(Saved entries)
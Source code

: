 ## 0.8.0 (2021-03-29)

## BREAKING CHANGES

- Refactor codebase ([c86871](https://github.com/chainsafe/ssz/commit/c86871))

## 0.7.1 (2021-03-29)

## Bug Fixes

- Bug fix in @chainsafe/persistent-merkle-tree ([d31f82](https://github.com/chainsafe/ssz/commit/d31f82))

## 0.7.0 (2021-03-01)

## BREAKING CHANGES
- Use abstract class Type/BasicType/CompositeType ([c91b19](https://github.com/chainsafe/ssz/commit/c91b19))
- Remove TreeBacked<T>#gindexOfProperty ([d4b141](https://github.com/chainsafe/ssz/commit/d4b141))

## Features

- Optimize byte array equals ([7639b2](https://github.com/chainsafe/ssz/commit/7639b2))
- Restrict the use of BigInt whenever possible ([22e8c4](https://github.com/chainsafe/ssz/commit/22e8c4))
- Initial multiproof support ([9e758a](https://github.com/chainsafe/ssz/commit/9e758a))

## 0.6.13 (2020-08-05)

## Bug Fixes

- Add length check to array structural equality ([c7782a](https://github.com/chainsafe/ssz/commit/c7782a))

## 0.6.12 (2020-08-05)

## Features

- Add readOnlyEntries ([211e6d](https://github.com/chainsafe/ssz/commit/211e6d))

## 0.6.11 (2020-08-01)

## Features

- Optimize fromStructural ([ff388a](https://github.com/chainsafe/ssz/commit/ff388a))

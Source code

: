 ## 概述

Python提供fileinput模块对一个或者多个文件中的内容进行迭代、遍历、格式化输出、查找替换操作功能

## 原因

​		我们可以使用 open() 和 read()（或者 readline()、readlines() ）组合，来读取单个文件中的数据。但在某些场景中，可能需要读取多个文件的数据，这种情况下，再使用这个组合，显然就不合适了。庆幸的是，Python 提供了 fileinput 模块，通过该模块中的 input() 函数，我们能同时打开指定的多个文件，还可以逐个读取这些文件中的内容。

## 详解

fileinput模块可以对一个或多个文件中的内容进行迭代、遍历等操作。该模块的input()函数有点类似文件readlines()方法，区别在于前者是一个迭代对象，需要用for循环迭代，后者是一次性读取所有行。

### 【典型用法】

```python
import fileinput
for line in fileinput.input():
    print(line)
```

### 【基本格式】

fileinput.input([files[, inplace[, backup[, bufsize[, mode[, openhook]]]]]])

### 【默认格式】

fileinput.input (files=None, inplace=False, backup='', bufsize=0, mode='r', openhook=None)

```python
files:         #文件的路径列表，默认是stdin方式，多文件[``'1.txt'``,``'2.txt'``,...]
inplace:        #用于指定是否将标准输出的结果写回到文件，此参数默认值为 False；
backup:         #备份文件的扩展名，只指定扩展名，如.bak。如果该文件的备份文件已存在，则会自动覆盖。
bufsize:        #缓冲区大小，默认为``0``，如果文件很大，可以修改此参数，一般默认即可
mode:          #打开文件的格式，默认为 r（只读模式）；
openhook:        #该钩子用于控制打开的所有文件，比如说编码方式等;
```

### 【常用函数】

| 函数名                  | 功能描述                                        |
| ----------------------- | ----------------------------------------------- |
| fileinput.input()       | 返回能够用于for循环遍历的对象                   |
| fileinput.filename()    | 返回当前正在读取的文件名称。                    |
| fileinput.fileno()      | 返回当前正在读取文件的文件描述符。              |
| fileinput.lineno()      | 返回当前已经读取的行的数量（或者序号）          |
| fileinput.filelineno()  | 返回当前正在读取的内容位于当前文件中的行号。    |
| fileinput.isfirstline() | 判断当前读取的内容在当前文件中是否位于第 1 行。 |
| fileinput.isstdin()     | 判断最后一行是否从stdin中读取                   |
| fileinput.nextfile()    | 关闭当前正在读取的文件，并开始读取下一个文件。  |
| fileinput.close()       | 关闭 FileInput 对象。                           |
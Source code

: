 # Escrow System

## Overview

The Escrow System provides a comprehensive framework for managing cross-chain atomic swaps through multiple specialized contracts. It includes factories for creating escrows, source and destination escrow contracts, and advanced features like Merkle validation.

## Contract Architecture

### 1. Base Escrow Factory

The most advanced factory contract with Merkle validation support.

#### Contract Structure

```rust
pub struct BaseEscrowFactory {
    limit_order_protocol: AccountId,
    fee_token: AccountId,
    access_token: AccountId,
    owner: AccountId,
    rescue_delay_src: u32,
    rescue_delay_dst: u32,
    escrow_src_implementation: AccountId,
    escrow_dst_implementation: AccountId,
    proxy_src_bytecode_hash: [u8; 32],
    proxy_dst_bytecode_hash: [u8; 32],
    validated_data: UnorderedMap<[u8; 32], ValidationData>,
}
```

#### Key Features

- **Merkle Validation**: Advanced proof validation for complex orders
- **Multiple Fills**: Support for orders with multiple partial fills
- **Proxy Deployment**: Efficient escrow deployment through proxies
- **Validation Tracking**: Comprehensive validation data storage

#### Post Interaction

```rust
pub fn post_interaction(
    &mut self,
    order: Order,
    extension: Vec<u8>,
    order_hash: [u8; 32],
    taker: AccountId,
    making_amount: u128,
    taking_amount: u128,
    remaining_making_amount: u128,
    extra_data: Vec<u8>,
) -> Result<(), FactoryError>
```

* **What the task requires**
Repeat the records above exactly.

* **Response area**
Source code

: ## 0.8.0 (2021-03-29)

## BREAKING CHANGES

- Refactor codebase ([c86871](https://github.com/chainsafe/ssz/commit/c86871))

## 0.7.1 (2021-03-29)

## Bug Fixes

- Bug fix in @chainsafe/persistent-merkle-tree ([d31f82](https://github.com/chainsafe/ssz/commit/d31f82))

## 0.7.0 (2021-03-01)

## BREAKING CHANGES
- Use abstract class Type/BasicType/CompositeType ([c91b19](https://github.com/chainsafe/ssz/commit/c91b19))
- Remove TreeBacked<T>#gindexOfProperty ([d4b141](https://github.com/chainsafe/ssz/commit/d4b141))

## Features

- Optimize byte array equals ([7639b2](https://github.com/chainsafe/ssz/commit/7639b2))
- Restrict the use of BigInt whenever possible ([22e8c4](https://github.com/chainsafe/ssz/commit/22e8c4))
- Initial multiproof support ([9e758a](https://github.com/chainsafe/ssz/commit/9e758a))

## 0.6.13 (2020-08-05)

## Bug Fixes

- Add length check to array structural equality ([c7782a](https://github.com/chainsafe/ssz/commit/c7782a))

## 0.6.12 (2020-08-05)

## Features

- Add readOnlyEntries ([211e6d](https://github.com/chainsafe/ssz/commit/211e6d))

## 0.6.11 (2020-08-01)

## Features

- Optimize fromStructural ([ff388a](https://github.com/chainsafe/ssz/commit/ff388a))

Source code

: ## 概述

Python提供fileinput模块对一个或者多个文件中的内容进行迭代、遍历、格式化输出、查找替换操作功能

## 原因

​		我们可以使用 open() 和 read()（或者 readline()、readlines() ）组合，来读取单个文件中的数据。但在某些场景中，可能需要读取多个文件的数据，这种情况下，再使用这个组合，显然就不合适了。庆幸的是，Python 提供了 fileinput 模块，通过该模块中的 input() 函数，我们能同时打开指定的多个文件，还可以逐个读取这些文件中的内容。

## 详解

fileinput模块可以对一个或多个文件中的内容进行迭代、遍历等操作。该模块的input()函数有点类似文件readlines()方法，区别在于前者是一个迭代对象，需要用for循环迭代，后者是一次性读取所有行。

### 【典型用法】

```python
import fileinput
for line in fileinput.input():
    print(line)
```

### 【基本格式】

fileinput.input([files[, inplace[, backup[, bufsize[, mode[, openhook]]]]]])

### 【默认格式】

fileinput.input (files=None, inplace=False, backup='', bufsize=0, mode='r', openhook=None)

```python
files:         #文件的路径列表，默认是stdin方式，多文件[``'1.txt'``,``'2.txt'``,...]
inplace:        #用于指定是否将标准输出的结果写回到文件，此参数默认值为 False；
backup:         #备份文件的扩展名，只指定扩展名，如.bak。如果该文件的备份文件已存在，则会自动覆盖。
bufsize:        #缓冲区大小，默认为``0``，如果文件很大，可以修改此参数，一般默认即可
mode:          #打开文件的格式，默认为 r（只读模式）；
openhook:        #该钩子用于控制打开的所有文件，比如说编码方式等;
```

### 【常用函数】

| 函数名                  | 功能描述                                        |
| ----------------------- | ----------------------------------------------- |
| fileinput.input()       | 返回能够用于for循环遍历的对象                   |
| fileinput.filename()    | 返回当前正在读取的文件名称。                    |
| fileinput.fileno()      | 返回当前正在读取文件的文件描述符。              |
| fileinput.lineno()      | 返回当前已经读取的行的数量（或者序号）          |
| fileinput.filelineno()  | 返回当前正在读取的内容位于当前文件中的行号。    |
| fileinput.isfirstline() | 判断当前读取的内容在当前文件中是否位于第 1 行。 |
| fileinput.isstdin()     | 判断最后一行是否从stdin中读取                   |
| fileinput.nextfile()    | 关闭当前正在读取的文件，并开始读取下一个文件。  |
| fileinput.close()       | 关闭 FileInput 对象。                           |
Source code

: # Escrow System

## Overview

The Escrow System provides a comprehensive framework for managing cross-chain atomic swaps through multiple specialized contracts. It includes factories for creating escrows, source and destination escrow contracts, and advanced features like Merkle validation.

## Contract Architecture

### 1. Base Escrow Factory

The most advanced factory contract with Merkle validation support.

#### Contract Structure

```rust
pub struct BaseEscrowFactory {
    limit_order_protocol: AccountId,
    fee_token: AccountId,
    access_token: AccountId,
    owner: AccountId,
    rescue_delay_src: u32,
    rescue_delay_dst: u32,
    escrow_src_implementation: AccountId,
    escrow_dst_implementation: AccountId,
    proxy_src_bytecode_hash: [u8; 32],
    proxy_dst_bytecode_hash: [u8; 32],
    validated_data: UnorderedMap<[u8; 32], ValidationData>,
}
```

#### Key Features

- **Merkle Validation**: Advanced proof validation for complex orders
- **Multiple Fills**: Support for orders with multiple partial fills
- **Proxy Deployment**: Efficient escrow deployment through proxies
- **Validation Tracking**: Comprehensive validation data storage

#### Post Interaction

```rust
pub fn post_interaction(
    &mut self,
    order: Order,
    extension: Vec<u8>,
    order_hash: [u8; 32],
    taker: AccountId,
    making_amount: u128,
    taking_amount: u128,
    remaining_making_amount: u128,
    extra_data: Vec<u8>,
) -> Result<(), FactoryError>
```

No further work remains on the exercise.